DESCRIPTION OF THE TASK
Scan the records for "left" and copy each line that contains it.

MATERIAL FOR THIS EXERCISE
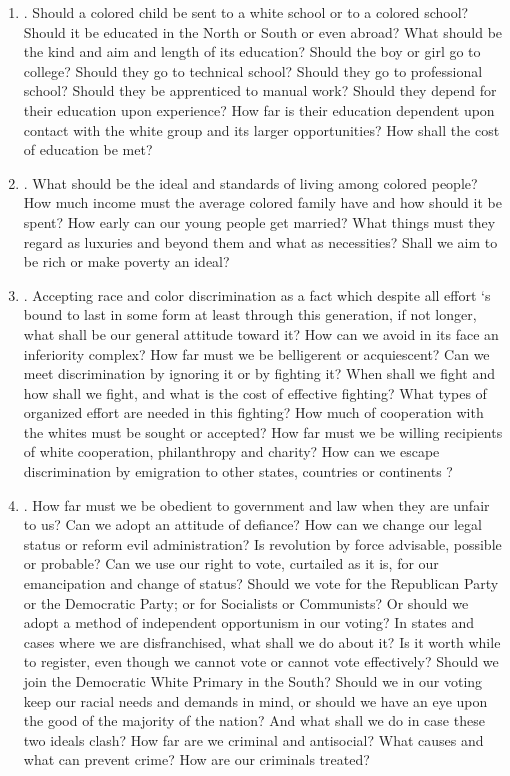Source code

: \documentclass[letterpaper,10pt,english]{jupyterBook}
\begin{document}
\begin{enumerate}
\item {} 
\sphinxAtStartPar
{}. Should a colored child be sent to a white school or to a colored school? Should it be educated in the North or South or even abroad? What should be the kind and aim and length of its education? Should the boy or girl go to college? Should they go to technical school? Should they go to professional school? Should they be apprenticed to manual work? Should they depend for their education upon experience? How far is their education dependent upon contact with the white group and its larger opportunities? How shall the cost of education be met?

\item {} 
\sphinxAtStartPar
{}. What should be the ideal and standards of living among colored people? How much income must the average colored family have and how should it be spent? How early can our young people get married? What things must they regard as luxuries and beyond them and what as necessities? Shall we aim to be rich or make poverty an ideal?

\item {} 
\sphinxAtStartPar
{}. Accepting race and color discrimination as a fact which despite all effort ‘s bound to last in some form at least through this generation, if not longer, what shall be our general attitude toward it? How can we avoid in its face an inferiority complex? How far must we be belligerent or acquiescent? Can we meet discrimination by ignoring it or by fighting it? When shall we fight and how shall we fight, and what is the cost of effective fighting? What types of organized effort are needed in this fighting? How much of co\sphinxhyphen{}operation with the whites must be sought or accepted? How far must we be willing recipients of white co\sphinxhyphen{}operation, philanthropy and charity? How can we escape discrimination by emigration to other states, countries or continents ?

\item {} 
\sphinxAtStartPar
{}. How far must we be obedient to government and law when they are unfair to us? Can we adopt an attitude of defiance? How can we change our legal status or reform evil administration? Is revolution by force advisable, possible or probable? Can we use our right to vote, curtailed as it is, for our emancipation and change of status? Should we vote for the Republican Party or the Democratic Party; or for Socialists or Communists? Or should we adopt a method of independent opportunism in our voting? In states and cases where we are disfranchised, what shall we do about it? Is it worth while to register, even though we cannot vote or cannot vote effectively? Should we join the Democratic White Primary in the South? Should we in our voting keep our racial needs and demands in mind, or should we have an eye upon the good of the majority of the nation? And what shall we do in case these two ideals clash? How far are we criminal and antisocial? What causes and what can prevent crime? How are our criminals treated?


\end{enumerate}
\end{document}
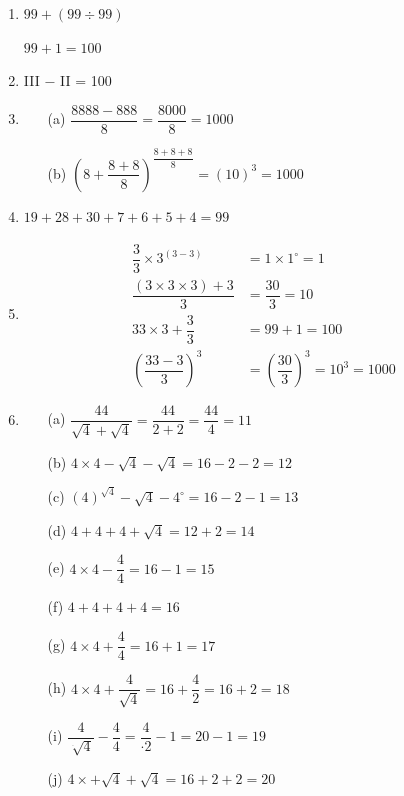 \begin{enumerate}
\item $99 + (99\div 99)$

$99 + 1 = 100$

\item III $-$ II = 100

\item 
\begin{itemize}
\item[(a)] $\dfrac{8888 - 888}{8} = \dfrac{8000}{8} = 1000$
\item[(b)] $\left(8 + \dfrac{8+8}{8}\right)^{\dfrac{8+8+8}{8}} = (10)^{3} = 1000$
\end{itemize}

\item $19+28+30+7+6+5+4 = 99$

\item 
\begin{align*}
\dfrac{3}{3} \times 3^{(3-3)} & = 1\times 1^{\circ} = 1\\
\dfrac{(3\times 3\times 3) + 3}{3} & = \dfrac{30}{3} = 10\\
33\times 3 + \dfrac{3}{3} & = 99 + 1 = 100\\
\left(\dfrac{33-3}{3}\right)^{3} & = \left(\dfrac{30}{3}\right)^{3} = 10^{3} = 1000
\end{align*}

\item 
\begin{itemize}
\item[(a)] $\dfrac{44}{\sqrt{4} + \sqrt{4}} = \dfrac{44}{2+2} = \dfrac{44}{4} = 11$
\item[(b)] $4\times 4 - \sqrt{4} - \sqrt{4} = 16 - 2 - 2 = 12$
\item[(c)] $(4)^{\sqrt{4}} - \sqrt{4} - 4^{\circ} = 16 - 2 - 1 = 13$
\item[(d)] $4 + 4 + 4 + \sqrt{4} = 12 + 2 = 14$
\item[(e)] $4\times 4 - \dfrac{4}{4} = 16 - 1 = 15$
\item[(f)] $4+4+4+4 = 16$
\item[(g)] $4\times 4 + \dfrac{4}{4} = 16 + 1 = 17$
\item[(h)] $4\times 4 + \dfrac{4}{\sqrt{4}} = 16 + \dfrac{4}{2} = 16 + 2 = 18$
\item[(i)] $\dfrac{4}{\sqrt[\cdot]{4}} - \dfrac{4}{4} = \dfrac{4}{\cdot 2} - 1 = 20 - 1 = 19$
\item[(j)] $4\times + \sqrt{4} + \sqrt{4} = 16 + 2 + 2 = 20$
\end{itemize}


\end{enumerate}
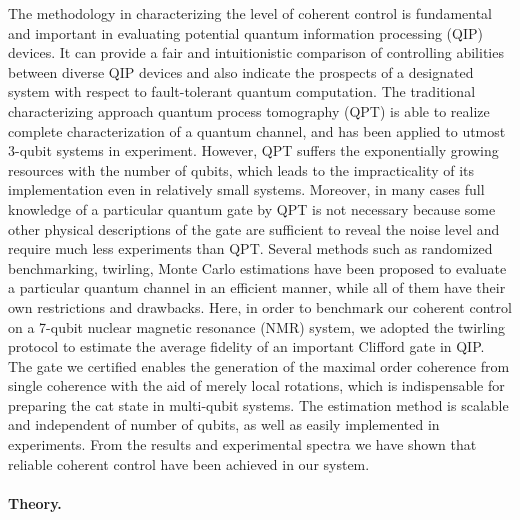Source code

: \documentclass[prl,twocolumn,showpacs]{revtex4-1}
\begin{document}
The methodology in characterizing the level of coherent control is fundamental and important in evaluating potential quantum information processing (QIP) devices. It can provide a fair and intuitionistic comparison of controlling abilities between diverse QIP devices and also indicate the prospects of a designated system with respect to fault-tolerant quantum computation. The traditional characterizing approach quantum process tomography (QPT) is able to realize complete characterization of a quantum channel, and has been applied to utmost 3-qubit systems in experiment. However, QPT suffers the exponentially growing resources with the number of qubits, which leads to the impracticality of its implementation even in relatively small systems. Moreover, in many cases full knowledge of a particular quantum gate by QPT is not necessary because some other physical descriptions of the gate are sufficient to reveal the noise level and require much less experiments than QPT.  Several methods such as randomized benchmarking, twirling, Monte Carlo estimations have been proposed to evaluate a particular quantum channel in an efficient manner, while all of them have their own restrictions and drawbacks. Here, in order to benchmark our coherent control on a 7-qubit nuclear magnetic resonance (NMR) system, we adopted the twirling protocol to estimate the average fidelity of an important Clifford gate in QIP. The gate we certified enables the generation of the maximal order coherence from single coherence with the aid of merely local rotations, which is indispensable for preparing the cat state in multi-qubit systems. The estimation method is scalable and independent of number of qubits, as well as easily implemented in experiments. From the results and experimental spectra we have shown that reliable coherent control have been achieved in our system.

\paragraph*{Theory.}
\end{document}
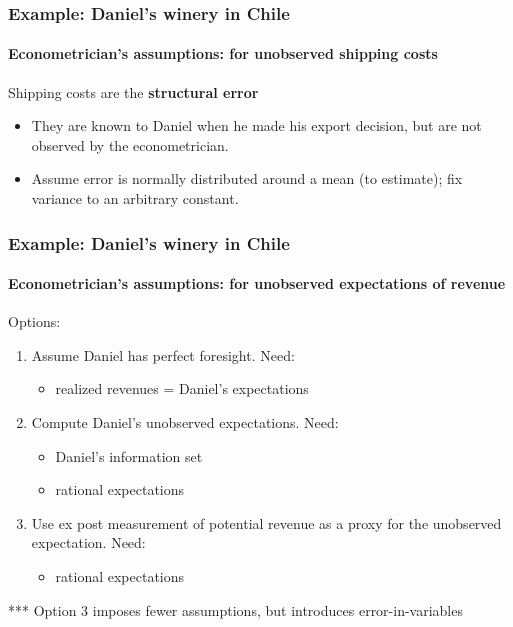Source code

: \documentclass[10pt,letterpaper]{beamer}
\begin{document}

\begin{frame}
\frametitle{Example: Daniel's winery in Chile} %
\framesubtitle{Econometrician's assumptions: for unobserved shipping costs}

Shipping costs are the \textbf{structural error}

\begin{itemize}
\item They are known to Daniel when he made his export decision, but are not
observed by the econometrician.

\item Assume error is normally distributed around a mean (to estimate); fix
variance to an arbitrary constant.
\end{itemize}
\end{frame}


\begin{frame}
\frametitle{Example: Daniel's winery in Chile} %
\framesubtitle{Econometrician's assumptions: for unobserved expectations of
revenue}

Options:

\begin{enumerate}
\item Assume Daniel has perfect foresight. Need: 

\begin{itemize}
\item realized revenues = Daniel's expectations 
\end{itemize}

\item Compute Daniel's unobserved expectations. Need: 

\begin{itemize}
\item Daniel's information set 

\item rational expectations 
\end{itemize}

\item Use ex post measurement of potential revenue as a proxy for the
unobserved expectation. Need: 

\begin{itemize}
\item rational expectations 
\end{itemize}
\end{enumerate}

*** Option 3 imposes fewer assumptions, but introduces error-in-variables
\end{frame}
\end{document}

--

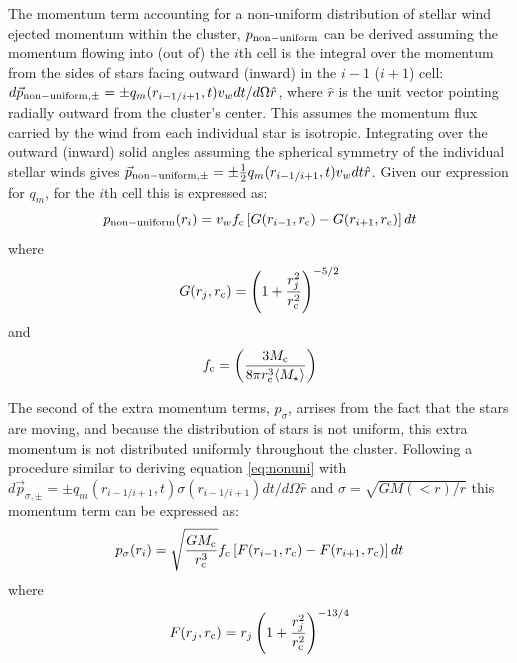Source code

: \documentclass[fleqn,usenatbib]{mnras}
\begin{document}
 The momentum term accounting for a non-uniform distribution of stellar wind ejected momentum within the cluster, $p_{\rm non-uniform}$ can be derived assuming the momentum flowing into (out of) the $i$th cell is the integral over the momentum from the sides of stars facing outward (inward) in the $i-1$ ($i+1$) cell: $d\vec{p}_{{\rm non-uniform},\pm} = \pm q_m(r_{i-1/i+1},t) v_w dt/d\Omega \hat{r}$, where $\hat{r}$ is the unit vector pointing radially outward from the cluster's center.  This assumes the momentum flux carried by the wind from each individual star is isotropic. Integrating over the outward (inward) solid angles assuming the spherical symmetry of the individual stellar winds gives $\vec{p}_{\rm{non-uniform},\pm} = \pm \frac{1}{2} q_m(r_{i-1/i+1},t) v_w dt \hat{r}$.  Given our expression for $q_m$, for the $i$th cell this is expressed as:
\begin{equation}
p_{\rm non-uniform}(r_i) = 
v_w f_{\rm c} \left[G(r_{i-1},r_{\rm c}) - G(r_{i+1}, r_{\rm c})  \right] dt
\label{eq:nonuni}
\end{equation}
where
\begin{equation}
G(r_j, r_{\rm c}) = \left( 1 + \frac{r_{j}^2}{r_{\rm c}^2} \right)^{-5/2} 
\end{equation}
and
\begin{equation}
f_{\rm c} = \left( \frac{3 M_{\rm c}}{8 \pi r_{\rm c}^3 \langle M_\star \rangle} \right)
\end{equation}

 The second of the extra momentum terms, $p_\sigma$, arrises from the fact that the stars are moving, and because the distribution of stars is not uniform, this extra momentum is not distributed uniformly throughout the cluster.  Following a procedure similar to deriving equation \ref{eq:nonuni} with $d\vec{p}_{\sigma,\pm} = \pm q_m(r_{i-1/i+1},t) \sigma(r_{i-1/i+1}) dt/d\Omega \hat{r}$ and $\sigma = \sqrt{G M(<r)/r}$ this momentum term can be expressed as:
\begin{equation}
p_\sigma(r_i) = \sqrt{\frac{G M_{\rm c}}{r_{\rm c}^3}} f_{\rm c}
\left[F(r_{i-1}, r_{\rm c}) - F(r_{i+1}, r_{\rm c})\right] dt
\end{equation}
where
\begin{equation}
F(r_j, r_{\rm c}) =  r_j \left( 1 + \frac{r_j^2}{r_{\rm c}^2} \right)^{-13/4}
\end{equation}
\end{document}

TASK RESPONSE
\item[(b)] $\left(8 + \dfrac{8+8}{8}\right)^{\dfrac{8+8+8}{8}} = (10)^{3} = 1000$
\left(\dfrac{33-3}{3}\right)^{3} & = \left(\dfrac{30}{3}\right)^{3} = 10^{3} = 1000
v_w f_{\rm c} \left[G(r_{i-1},r_{\rm c}) - G(r_{i+1}, r_{\rm c})  \right] dt
G(r_j, r_{\rm c}) = \left( 1 + \frac{r_{j}^2}{r_{\rm c}^2} \right)^{-5/2} 
f_{\rm c} = \left( \frac{3 M_{\rm c}}{8 \pi r_{\rm c}^3 \langle M_\star \rangle} \right)
\left[F(r_{i-1}, r_{\rm c}) - F(r_{i+1}, r_{\rm c})\right] dt
F(r_j, r_{\rm c}) =  r_j \left( 1 + \frac{r_j^2}{r_{\rm c}^2} \right)^{-13/4}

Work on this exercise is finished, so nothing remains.